Let’s use paste to combine the predictions in the file predictions with the true, or observed, values that are in the file wine-test.vw. Using awk, I can compare the predicted values with the observed values and compute the mean absolute error (MAE). The MAE tells us how far off vw is on average, when it comes to predicting the quality of a white wine.
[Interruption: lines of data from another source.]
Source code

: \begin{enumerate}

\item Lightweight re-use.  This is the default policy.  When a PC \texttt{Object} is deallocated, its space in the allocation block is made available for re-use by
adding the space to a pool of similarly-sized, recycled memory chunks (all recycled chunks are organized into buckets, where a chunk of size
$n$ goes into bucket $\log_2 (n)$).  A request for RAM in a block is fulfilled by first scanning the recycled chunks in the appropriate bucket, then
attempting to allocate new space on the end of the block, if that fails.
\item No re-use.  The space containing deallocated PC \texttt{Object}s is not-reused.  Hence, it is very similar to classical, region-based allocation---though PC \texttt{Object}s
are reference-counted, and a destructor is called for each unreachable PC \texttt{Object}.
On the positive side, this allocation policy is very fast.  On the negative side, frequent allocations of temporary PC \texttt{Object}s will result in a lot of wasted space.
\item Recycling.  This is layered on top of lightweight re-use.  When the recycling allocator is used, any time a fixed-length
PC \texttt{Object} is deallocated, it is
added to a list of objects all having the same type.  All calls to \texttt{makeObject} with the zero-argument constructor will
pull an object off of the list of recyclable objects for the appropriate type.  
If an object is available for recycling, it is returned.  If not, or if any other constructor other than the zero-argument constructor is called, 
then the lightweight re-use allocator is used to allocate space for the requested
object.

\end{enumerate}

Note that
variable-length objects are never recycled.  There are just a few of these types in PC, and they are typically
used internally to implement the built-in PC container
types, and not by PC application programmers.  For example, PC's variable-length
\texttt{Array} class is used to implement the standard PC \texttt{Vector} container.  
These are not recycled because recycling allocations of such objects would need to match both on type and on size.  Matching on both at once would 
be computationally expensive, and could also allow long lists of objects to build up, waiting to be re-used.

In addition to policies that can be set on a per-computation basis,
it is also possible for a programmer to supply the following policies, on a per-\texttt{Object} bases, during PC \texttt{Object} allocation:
$ paste -d, predictions <(cut -d '|' -f 1 wine-test.vw) |
> tee results.csv |
> awk -F, '{E+=sqrt(($1-$2)^2)} END {print "MAE: " E/NR}' |
> cowsay ➊
 _______________
< MAE: 0.586385 >
 ---------------
        \   ^__^
         \  (oo)\_______
            (__)\       )\/\
                ||----w |
                ||     ||

So, the predictions are on average about 0.6 points off. Let’s visualize the relationship between the observed values and the predicted values using rush plot:

$ < results.csv header -a "predicted,observed" |
> rush plot --x observed --y predicted --geom jitter > wine-regression.png
 
$ display wine-regression.png

Figure 9.3: Regression with Vowpal Wabbit

I can imagine that the options used to the train the model can be a bit overwhelming. Let’s see how vw performs when I use all the default values:

$ vw -d wine-train.vw -f wine2.model --quiet ➊
 
$ vw -data wine-test.vw -i wine2.model -t -p predictions --quiet ➋
 
$ paste -d, predictions <(cut -d '|' -f 1 wine-test.vw) | ➌
> awk -F, '{E+=sqrt(($1-$2)^2)} END {print "MAE: " E/NR}'
MAE: 0.61905

➊ Train a regression model
➋ Test the regression model
➌ Compute mean absolute error

Apparently, with the default values, the MAE is 0.04 higher, meaning that the predictions are slightly worse.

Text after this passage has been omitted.